Put Your Worst Foot Forward

Jeffrey Zeldman, author, Designing With Web Standards, 3rd Ed.

Nothing teaches like failure. Web standards godfather and An Event Apart cofounder Jeffrey Zeldman shares some of his biggest blunders as a designer, entrepreneur, and creative director, and how each mistake taught him to be better at what he does. Study what the problem was and why the mistake seemed like the right answer at the time; see why it turned out to be a really bad idea after all; and learn the great positive lesson each mistake taught.

10:15am–11:15am

DIY UX: Give Your Users an Upgrade

Whitney Hess, Strategic Partner, Happy Cog

Have you fallen in love with your solution and forgotten the original problem?

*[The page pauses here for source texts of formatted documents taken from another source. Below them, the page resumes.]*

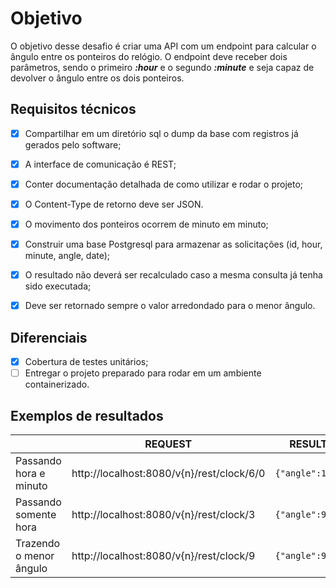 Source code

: # Objetivo

O objetivo desse desafio é criar uma API com um endpoint para calcular o ângulo entre os ponteiros do relógio. O endpoint deve receber dois parâmetros, sendo o primeiro ***:hour*** e o segundo ***:minute*** e seja capaz de devolver o ângulo entre os dois ponteiros.


## Requisitos técnicos

 - [x] Compartilhar em um diretório sql o dump da base com registros já
       gerados pelo software;
 - [x] A interface de comunicação é REST;
 - [x] Conter documentação detalhada de como utilizar e rodar o projeto;
 - [x] O Content-Type de retorno deve ser JSON.
 - [x] O movimento dos ponteiros ocorrem de minuto em minuto; 
 - [x] Construir uma base Postgresql para armazenar as solicitações (id, hour, minute, angle, date);  
 - [x] O resultado não deverá ser recalculado caso a mesma consulta já tenha sido executada;  
 - [x] Deve ser retornado sempre o valor arredondado para o menor ângulo.


## Diferenciais

 - [x] Cobertura de testes unitários;
 - [ ] Entregar o projeto preparado para rodar em um ambiente containerizado.

## Exemplos de resultados

|                |REQUEST|RESULT|
|----------------|-------------------------------|-----------------------------|
|Passando hora e minuto |http://localhost:8080/v{n}/rest/clock/6/0 |`{"angle":180}`            |
|Passando somente hora|http://localhost:8080/v{n}/rest/clock/3 |`{"angle":90}`            |
|Trazendo o menor ângulo |http://localhost:8080/v{n}/rest/clock/9 |`{"angle":90}`            |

Are you certain that your product actually makes people’s lives better? Not every company can hire someone like me to help you listen to your users, so you’re gonna have to learn how to do some of this stuff yourself. I’ll show you techniques to find out who your users are, what they really need and how to go about giving it to them in an easy to use and pleasurable way. And it doesn’t have to bankrupt you or kill your release date.

11:30am–12:30pm

The CSS3 Experience

Dan Cederholm, author, Bulletproof Web Design and Handcrafted CSS

In a fast-paced hour of design ideas and techniques, learn how advanced CSS and CSS3 can add richness to your site’s experience layer, and discover the role CSS3 can play in enhancing interactivity.

12:30pm–2:00pm: LUNCH

2:00pm–3:00pm

Mobile First!

Luke Wroblewski, author, Web Form Design

More often than not, the mobile experience for a web application or site is designed and built after the PC version is complete. Learn the three reasons web applications should be designed for mobile first instead: mobile is exploding; mobile forces you to focus; and mobile extends your capabilities.

3:15pm–4:15pm

Learning To Love Humans—Emotional Interface Design

Aarron Walter, author, Building Findable Websites

Humans, though cute and cuddly, are not without their flaws, which makes it a challenge to design for them. By understanding how the wet, mushy processor works in these hairy little devils, you can design interfaces and web experiences that will have them hopelessly devoted to your brand. Aarron will introduce you to the emotional usability principle—a design axiom that identifies a strong connection between human emotion and perceived usability. Through real-world examples, you’ll learn practical interface design techniques that will make your sites and applications more engaging to the humans they serve.

4:30pm–5:30pm

Anatomy of a Design Decision

Jared Spool, Founder, User Interface Engineering

What separates a good design from a bad design are the decisions that the designer made. Jared will explore the five styles of design decisions, showing you when gut instinct produces the right results and when designers need to look to more user-focused research.

7:00pm??pm

Opening Night Party

Sponsored by (mt) Media Temple

Media Temple’s opening night parties for An Event Apart are legendary. Join the speakers and hundreds of fellow attendees for great conversation, lively debate, loud music, hot snacks, and a seemingly endless stream of grown-up beverages. Venue details will be announced soon.

Tuesday, July 27

9:00am–10:00am

Everything Old Is New Again

Eric Meyer, author, CSS: The Definitive Guide, 3rd Ed.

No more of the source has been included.